▸ **Records**
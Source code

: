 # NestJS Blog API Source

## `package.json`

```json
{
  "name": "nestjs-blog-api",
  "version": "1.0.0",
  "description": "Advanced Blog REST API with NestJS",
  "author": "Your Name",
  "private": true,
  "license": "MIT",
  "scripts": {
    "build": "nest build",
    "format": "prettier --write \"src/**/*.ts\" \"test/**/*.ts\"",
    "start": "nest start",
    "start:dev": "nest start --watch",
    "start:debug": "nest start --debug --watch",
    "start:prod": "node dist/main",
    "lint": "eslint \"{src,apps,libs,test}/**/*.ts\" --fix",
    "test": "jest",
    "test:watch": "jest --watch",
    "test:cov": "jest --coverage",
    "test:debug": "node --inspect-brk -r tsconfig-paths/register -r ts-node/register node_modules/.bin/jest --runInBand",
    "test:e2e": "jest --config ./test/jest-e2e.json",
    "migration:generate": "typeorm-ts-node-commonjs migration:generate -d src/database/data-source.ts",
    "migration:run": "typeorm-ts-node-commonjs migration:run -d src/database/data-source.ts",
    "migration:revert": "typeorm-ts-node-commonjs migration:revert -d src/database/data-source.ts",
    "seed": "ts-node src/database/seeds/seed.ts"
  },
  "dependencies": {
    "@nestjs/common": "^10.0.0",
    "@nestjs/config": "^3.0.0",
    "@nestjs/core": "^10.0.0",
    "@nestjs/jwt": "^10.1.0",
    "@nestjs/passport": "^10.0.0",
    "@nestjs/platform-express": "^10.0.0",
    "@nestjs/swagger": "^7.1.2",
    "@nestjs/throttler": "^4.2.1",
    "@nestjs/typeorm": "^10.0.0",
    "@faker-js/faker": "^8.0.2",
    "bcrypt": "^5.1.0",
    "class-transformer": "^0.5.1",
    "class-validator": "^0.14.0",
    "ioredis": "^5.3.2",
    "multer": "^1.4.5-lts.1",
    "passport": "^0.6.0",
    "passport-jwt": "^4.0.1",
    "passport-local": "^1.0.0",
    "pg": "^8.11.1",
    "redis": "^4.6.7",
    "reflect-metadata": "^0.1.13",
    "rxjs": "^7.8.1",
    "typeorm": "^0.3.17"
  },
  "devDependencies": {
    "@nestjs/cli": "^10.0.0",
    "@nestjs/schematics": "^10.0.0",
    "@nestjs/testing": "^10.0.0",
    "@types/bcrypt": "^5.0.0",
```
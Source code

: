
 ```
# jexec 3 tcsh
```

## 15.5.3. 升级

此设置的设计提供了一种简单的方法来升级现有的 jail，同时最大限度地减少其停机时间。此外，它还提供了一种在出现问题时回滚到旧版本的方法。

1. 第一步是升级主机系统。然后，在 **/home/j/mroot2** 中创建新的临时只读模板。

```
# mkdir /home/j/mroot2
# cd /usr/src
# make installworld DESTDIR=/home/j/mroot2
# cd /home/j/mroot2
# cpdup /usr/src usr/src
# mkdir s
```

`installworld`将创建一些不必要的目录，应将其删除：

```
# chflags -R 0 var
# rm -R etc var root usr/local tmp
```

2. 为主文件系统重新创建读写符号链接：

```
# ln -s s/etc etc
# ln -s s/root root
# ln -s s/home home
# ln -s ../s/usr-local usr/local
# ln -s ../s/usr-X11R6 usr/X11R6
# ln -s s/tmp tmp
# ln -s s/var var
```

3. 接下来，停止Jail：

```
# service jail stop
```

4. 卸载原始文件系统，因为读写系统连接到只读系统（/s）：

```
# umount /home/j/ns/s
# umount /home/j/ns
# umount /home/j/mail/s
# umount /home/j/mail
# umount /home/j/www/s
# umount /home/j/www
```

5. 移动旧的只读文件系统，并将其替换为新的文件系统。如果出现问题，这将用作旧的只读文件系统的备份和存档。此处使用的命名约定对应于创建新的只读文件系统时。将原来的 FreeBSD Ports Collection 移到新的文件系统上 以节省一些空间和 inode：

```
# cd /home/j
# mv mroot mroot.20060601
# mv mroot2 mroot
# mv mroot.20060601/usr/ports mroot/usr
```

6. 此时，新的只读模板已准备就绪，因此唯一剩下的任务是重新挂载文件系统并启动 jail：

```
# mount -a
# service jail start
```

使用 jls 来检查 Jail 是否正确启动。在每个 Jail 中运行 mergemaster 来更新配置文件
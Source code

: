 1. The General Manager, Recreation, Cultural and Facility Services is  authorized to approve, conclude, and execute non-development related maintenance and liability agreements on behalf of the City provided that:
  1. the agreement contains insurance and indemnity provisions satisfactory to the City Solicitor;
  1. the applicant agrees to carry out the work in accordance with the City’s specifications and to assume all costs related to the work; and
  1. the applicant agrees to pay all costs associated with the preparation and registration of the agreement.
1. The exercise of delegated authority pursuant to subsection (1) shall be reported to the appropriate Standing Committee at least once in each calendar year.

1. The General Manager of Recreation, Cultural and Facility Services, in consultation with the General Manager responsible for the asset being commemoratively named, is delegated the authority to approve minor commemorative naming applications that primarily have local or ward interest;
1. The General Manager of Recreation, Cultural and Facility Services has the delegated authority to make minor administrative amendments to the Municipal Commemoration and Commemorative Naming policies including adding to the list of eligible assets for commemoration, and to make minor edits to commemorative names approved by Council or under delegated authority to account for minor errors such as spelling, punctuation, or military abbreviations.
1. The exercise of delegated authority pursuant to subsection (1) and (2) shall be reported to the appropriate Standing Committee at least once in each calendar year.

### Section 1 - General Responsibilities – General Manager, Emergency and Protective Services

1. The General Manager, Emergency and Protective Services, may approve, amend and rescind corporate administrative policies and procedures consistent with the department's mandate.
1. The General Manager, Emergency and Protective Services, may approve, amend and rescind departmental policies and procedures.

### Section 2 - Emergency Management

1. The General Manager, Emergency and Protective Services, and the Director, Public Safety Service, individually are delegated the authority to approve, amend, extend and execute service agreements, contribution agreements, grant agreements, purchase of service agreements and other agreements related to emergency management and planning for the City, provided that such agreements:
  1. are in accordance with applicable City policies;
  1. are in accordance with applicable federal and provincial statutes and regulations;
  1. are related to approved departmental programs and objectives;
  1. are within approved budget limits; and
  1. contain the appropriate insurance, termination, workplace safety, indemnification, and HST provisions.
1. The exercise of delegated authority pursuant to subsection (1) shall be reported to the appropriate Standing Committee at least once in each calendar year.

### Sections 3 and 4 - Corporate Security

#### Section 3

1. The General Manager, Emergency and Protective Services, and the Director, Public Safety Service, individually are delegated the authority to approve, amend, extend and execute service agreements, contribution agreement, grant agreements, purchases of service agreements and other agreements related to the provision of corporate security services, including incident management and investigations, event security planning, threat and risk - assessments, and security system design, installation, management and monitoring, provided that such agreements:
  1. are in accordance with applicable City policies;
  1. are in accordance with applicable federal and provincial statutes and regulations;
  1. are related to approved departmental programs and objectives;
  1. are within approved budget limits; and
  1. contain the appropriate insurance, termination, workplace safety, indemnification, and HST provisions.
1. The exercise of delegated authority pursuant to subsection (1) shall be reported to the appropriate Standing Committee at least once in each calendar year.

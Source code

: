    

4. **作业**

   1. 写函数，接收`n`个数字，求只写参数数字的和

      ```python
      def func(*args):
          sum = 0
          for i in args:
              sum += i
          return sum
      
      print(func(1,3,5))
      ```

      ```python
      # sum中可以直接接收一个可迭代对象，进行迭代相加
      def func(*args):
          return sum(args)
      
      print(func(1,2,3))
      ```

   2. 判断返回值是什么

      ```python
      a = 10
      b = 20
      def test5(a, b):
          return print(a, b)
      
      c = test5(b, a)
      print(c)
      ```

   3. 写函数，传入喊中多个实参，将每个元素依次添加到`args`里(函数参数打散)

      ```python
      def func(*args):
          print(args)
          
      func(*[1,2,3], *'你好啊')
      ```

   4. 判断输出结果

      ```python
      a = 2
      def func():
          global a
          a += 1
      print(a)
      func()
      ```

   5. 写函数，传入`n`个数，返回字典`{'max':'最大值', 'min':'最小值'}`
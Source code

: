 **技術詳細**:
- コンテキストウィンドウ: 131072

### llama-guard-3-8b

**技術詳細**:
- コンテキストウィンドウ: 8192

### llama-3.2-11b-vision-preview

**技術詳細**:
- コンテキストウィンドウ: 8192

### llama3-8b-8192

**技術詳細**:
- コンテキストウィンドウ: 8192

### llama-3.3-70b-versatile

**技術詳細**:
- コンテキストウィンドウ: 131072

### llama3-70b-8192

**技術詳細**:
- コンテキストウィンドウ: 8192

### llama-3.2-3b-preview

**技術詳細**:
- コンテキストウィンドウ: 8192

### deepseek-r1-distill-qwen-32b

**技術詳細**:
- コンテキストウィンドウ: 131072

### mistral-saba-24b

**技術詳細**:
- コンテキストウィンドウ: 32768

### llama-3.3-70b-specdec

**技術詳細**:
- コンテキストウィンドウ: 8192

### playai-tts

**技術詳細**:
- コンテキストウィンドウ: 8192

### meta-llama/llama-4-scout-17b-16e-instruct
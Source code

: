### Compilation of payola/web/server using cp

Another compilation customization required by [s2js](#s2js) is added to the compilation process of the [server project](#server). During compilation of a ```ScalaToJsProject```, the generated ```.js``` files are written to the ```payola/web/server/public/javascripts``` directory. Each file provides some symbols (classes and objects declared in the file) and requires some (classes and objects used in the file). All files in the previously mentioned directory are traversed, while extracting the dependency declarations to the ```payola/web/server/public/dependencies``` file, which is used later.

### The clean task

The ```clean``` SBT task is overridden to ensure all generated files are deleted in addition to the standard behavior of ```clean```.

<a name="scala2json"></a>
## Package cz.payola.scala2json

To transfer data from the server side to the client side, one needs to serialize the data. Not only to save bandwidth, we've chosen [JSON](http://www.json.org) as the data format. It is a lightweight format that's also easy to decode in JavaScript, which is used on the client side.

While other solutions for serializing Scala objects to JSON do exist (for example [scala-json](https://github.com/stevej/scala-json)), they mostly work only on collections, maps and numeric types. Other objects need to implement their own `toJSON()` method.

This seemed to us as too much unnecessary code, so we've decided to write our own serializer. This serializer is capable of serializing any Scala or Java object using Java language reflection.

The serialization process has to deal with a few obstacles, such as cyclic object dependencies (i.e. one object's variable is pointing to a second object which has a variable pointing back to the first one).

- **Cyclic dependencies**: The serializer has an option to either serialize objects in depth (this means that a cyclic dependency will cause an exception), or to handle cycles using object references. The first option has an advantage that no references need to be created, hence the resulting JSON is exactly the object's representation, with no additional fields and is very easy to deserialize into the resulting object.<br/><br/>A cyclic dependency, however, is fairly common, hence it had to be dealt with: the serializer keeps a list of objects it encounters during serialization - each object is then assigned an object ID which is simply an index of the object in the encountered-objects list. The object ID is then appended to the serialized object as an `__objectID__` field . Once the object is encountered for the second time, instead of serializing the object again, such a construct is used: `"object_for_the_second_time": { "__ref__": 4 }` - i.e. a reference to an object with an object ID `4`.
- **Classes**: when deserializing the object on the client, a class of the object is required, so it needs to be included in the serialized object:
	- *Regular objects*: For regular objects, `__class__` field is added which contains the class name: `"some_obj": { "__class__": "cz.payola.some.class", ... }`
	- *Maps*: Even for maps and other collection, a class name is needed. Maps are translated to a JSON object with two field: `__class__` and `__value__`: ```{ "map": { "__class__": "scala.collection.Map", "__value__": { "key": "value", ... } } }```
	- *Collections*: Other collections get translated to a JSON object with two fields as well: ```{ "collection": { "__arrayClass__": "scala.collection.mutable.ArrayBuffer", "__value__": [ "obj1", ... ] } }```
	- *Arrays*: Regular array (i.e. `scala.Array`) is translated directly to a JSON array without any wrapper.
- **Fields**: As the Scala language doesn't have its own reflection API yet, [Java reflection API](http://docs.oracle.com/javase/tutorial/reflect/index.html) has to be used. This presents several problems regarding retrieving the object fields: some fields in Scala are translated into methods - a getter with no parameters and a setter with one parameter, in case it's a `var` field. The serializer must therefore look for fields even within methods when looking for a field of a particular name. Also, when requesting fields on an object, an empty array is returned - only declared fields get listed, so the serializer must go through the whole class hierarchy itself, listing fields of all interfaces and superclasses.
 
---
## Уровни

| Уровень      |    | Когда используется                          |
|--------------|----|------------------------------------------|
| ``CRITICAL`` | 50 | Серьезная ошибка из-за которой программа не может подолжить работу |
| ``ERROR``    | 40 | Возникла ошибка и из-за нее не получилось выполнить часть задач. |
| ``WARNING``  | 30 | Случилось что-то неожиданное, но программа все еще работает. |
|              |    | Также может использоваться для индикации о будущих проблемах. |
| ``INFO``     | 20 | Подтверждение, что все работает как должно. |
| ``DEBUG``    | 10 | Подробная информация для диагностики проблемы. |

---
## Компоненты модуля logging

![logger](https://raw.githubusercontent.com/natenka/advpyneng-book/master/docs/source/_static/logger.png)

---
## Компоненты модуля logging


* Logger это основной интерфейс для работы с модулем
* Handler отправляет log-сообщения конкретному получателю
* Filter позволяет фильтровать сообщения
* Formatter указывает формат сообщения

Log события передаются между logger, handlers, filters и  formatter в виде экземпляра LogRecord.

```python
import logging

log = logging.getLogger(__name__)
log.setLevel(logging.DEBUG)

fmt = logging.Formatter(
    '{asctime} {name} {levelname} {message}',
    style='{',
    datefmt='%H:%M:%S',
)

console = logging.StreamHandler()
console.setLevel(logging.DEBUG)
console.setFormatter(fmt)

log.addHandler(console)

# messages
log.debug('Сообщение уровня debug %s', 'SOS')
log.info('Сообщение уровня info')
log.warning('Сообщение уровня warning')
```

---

▸ **Exercise details**
Show the lines from the data above that contain the string "rescind".

▸ **Response to this exercise**
1. The General Manager, Emergency and Protective Services, may approve, amend and rescind corporate administrative policies and procedures consistent with the department's mandate.
1. The General Manager, Emergency and Protective Services, may approve, amend and rescind departmental policies and procedures.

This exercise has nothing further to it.